But McTeague never became a drunkard in the generally received sense of the term. He did not drink to excess more than two or three times in a month, and never upon any occasion did he become maudlin or staggering. Perhaps his nerves were naturally too dull to admit of any excitation; perhaps he did not really care for the whiskey, and only drank because Heise and the other men at Frenna’s did. Trina could often reproach him with drinking too much; she never could say that he was drunk. The alcohol had its effect for all that. It roused the man, or rather the brute in the man, and now not only roused it, but goaded it to evil. McTeague’s nature changed. It was not only the alcohol, it was idleness and a general throwing off of the good influence his wife had had over him in the days of their prosperity. McTeague disliked Trina. She was a perpetual irritation to him. She annoyed him because she was so small, so prettily made, so invariably correct and precise. Her avarice incessantly harassed him. Her industry was a constant reproach to him. She seemed to flaunt her work defiantly in his face. It was the red flag in the eyes of the bull. One time when he had just come back from Frenna’s and had been sitting in the chair near her, silently watching her at her work, he exclaimed all of a sudden:
“Stop working. Stop it, I tell you. Put ’em away. Put ’em all away, or I’ll pinch you.”
“But why—why?” Trina protested.
The dentist cuffed her ears. “I won’t have you work.” He took her knife and her paint-pots away, and made her sit idly in the window the rest of the afternoon.
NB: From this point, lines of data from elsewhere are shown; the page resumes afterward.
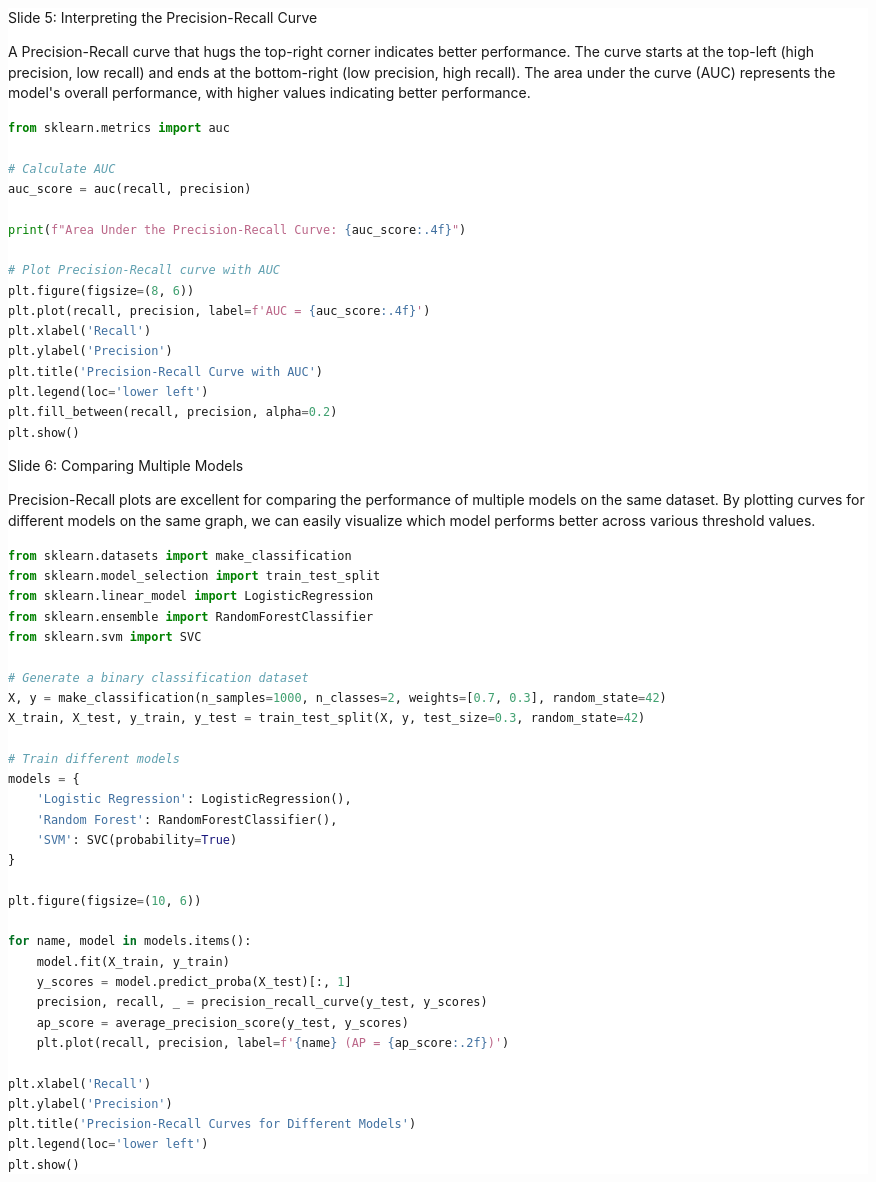 Slide 5: Interpreting the Precision-Recall Curve

A Precision-Recall curve that hugs the top-right corner indicates better performance. The curve starts at the top-left (high precision, low recall) and ends at the bottom-right (low precision, high recall). The area under the curve (AUC) represents the model's overall performance, with higher values indicating better performance.

```python
from sklearn.metrics import auc

# Calculate AUC
auc_score = auc(recall, precision)

print(f"Area Under the Precision-Recall Curve: {auc_score:.4f}")

# Plot Precision-Recall curve with AUC
plt.figure(figsize=(8, 6))
plt.plot(recall, precision, label=f'AUC = {auc_score:.4f}')
plt.xlabel('Recall')
plt.ylabel('Precision')
plt.title('Precision-Recall Curve with AUC')
plt.legend(loc='lower left')
plt.fill_between(recall, precision, alpha=0.2)
plt.show()
```

Slide 6: Comparing Multiple Models

Precision-Recall plots are excellent for comparing the performance of multiple models on the same dataset. By plotting curves for different models on the same graph, we can easily visualize which model performs better across various threshold values.

```python
from sklearn.datasets import make_classification
from sklearn.model_selection import train_test_split
from sklearn.linear_model import LogisticRegression
from sklearn.ensemble import RandomForestClassifier
from sklearn.svm import SVC

# Generate a binary classification dataset
X, y = make_classification(n_samples=1000, n_classes=2, weights=[0.7, 0.3], random_state=42)
X_train, X_test, y_train, y_test = train_test_split(X, y, test_size=0.3, random_state=42)

# Train different models
models = {
    'Logistic Regression': LogisticRegression(),
    'Random Forest': RandomForestClassifier(),
    'SVM': SVC(probability=True)
}

plt.figure(figsize=(10, 6))

for name, model in models.items():
    model.fit(X_train, y_train)
    y_scores = model.predict_proba(X_test)[:, 1]
    precision, recall, _ = precision_recall_curve(y_test, y_scores)
    ap_score = average_precision_score(y_test, y_scores)
    plt.plot(recall, precision, label=f'{name} (AP = {ap_score:.2f})')

plt.xlabel('Recall')
plt.ylabel('Precision')
plt.title('Precision-Recall Curves for Different Models')
plt.legend(loc='lower left')
plt.show()
```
It was, however, only when his wits had been stirred with alcohol that the dentist was brutal to his wife. At other times, say three weeks of every month, she was merely an incumbrance to him. They often quarrelled about Trina’s money, her savings. The dentist was bent upon having at least a part of them. What he would do with the money once he had it, he did not precisely know. He would spend it in royal fashion, no doubt, feasting continually, buying himself wonderful clothes. The miner’s idea of money quickly gained and lavishly squandered, persisted in his mind. As for Trina, the more her husband stormed, the tighter she drew the strings of the little chamois-skin bag that she hid at the bottom of her trunk underneath her bridal dress. Her five thousand dollars invested in Uncle Oelbermann’s business was a glittering, splendid dream which came to her almost every hour of the day as a solace and a compensation for all her unhappiness.